### EXERCISE DIRECTIONS
Take the data below and copy exactly the lines starting at the one with "- Tests for signal" and finishing at the one with "Use dependency injection", both included.

### GIVEN DATA
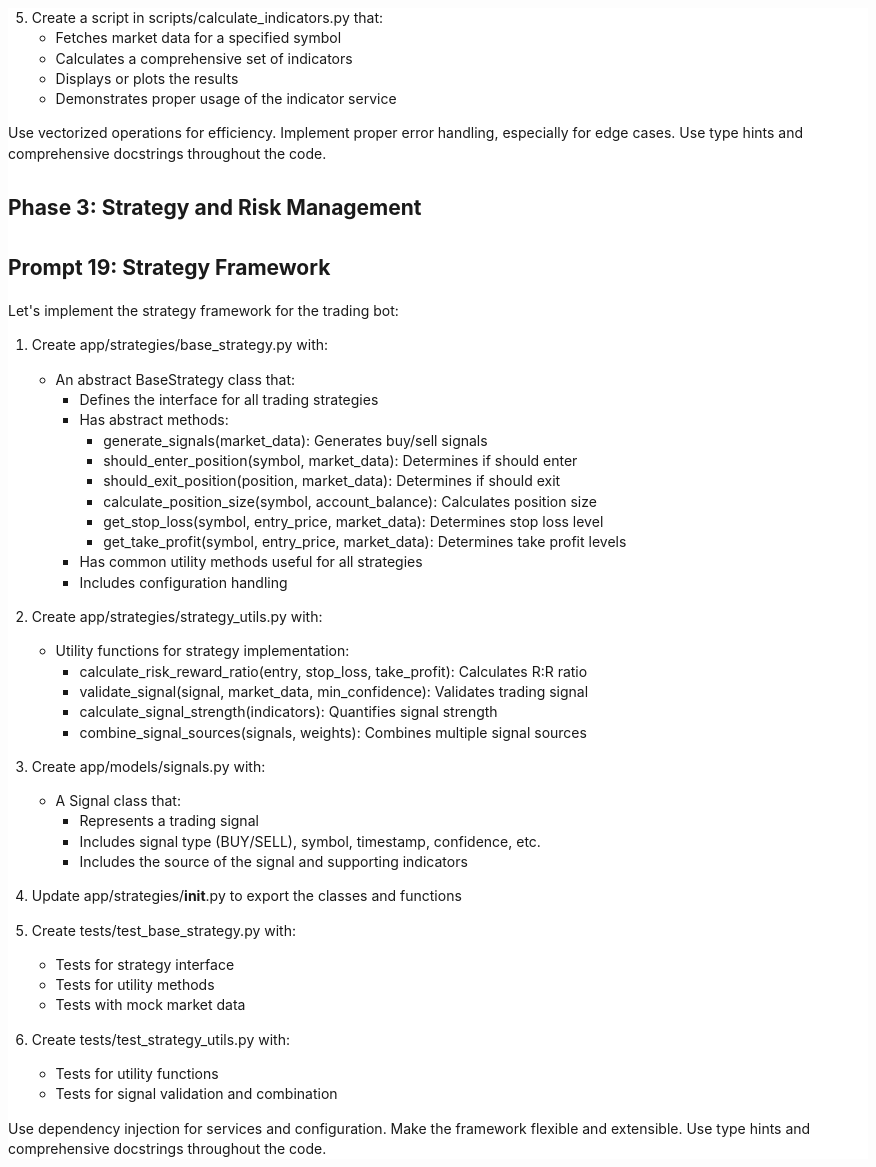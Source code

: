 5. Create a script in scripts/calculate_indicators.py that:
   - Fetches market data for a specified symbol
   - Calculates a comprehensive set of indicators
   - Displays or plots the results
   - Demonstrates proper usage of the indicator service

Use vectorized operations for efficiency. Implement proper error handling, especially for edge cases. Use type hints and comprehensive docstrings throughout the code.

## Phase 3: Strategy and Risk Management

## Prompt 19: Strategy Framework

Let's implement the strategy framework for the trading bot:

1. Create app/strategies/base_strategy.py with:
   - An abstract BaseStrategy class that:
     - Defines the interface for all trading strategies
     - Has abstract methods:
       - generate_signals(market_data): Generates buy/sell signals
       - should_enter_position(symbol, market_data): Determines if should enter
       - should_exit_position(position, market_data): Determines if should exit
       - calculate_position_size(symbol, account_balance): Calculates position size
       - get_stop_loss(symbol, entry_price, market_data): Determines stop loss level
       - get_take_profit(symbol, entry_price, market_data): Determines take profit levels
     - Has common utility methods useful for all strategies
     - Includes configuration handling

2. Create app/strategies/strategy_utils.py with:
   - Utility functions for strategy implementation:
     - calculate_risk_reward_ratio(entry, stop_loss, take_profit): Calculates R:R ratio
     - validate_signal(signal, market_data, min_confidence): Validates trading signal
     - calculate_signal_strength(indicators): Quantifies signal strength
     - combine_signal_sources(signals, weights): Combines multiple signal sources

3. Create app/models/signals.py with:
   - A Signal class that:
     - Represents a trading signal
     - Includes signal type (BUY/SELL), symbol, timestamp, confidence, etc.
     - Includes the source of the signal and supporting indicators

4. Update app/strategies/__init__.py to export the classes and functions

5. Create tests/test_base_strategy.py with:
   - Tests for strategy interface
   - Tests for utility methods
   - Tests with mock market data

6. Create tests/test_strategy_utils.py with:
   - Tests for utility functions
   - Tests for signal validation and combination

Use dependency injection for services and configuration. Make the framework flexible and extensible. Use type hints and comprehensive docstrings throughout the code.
---
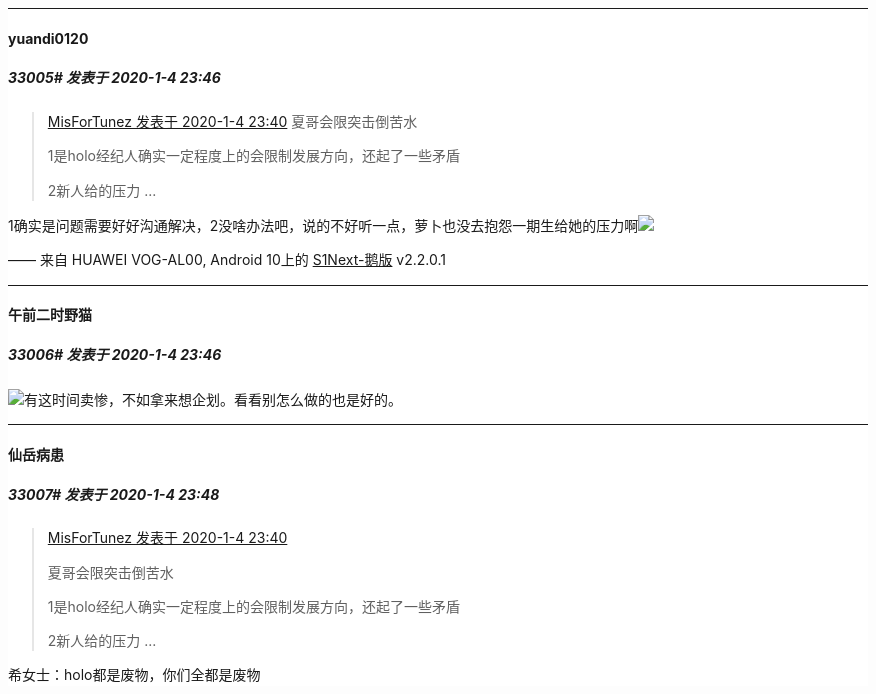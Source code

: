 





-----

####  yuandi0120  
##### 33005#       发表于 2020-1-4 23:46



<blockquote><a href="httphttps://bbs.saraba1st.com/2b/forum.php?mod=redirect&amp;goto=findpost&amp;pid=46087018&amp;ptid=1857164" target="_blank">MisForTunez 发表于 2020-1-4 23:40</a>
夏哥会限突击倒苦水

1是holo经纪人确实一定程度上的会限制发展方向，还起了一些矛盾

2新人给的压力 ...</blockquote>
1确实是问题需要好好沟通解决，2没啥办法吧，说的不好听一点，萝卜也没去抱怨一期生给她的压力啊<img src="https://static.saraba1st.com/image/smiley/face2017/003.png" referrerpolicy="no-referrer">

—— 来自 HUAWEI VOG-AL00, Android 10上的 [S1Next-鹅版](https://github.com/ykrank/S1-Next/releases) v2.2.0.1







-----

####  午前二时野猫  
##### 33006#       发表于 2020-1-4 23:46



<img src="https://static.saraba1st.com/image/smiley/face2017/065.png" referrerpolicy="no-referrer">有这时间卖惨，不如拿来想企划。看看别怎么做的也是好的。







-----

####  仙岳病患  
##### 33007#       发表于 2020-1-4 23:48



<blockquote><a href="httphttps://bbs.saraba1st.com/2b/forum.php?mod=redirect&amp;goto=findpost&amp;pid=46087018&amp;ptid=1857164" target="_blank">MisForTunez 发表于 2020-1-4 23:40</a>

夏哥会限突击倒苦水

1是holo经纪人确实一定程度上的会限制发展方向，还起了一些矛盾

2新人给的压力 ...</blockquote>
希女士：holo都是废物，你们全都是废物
--
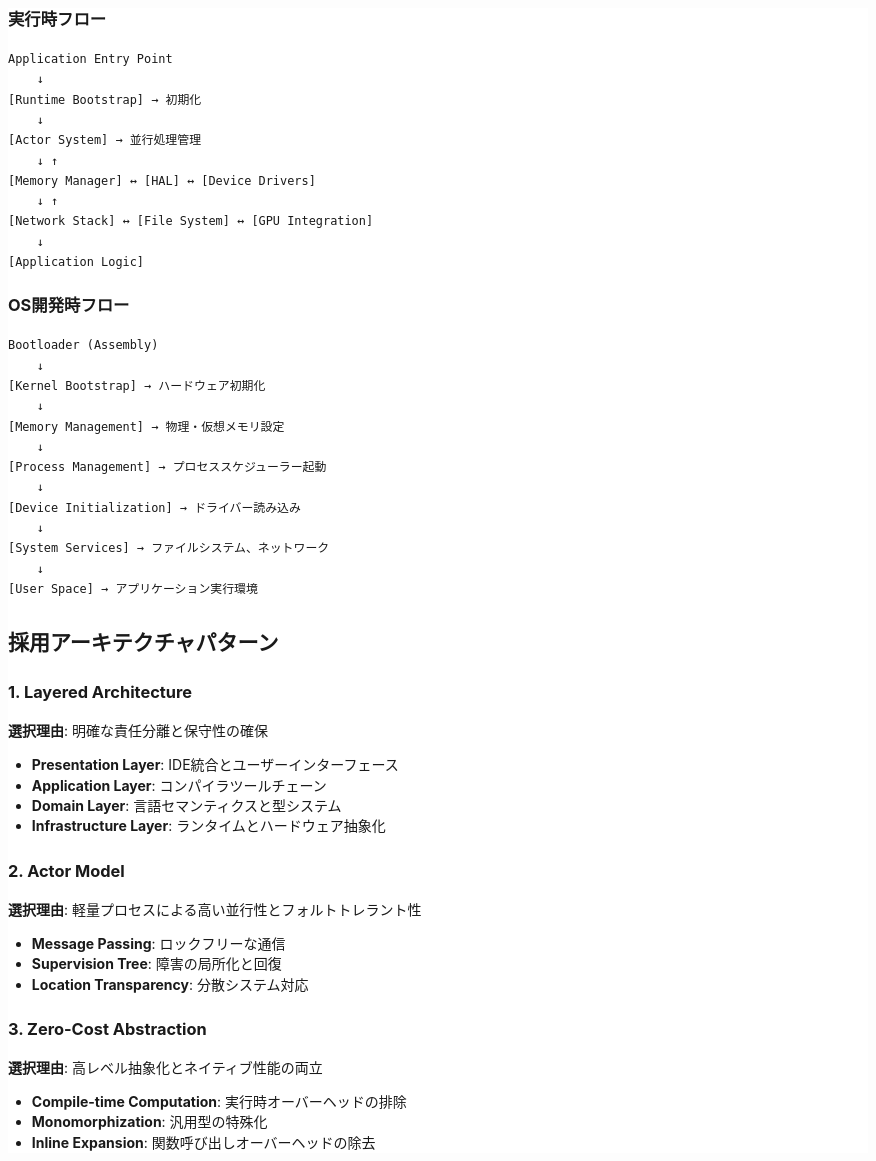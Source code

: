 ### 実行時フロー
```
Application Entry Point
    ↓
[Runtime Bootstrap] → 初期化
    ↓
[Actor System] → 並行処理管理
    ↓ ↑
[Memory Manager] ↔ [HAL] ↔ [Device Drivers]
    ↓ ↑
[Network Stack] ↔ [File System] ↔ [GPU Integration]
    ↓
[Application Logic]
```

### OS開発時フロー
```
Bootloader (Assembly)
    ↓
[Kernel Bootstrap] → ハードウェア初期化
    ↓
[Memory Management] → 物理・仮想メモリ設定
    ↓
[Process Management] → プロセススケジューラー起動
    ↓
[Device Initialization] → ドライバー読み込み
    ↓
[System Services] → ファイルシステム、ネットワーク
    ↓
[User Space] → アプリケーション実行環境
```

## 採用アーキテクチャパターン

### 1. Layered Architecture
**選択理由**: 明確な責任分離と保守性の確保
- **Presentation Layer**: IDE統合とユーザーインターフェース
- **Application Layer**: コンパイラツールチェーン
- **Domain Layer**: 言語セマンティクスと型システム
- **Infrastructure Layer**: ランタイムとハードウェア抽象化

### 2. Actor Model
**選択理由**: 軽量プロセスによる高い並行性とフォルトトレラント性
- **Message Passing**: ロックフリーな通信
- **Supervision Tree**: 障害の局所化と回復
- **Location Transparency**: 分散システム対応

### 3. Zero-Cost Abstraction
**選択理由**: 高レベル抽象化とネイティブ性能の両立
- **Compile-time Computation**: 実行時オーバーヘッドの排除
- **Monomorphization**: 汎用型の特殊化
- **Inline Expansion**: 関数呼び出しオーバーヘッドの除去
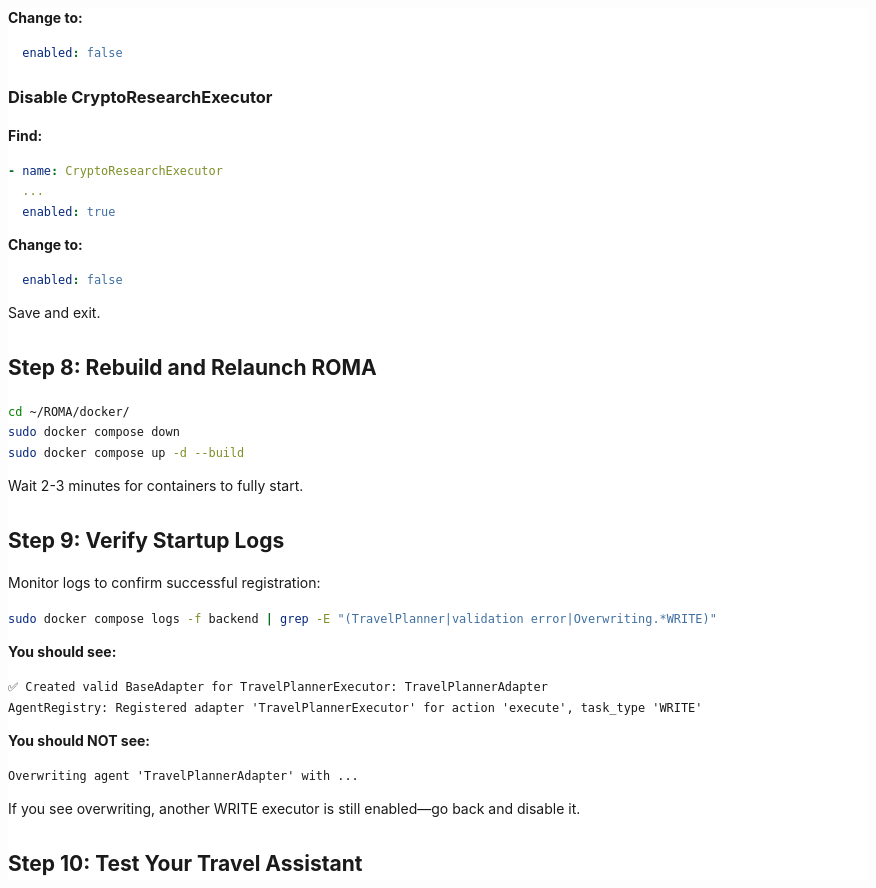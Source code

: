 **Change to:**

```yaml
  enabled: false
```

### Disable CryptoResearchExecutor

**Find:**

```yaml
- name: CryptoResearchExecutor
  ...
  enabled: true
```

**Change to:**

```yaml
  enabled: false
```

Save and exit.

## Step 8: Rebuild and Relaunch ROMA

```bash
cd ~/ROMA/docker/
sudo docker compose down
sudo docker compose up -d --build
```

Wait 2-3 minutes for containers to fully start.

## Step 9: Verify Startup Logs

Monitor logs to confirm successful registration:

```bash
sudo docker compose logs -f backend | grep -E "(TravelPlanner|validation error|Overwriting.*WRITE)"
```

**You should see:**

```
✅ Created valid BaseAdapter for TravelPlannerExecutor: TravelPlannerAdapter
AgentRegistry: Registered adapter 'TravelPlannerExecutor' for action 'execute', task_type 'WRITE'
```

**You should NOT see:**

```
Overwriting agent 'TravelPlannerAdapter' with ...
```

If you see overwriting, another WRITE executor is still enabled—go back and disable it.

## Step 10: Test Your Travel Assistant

### FINISHED TASK
   - Tests for signal validation and combination

Use dependency injection for services and configuration. Make the framework flexible and extensible. Use type hints and comprehensive docstrings throughout the code.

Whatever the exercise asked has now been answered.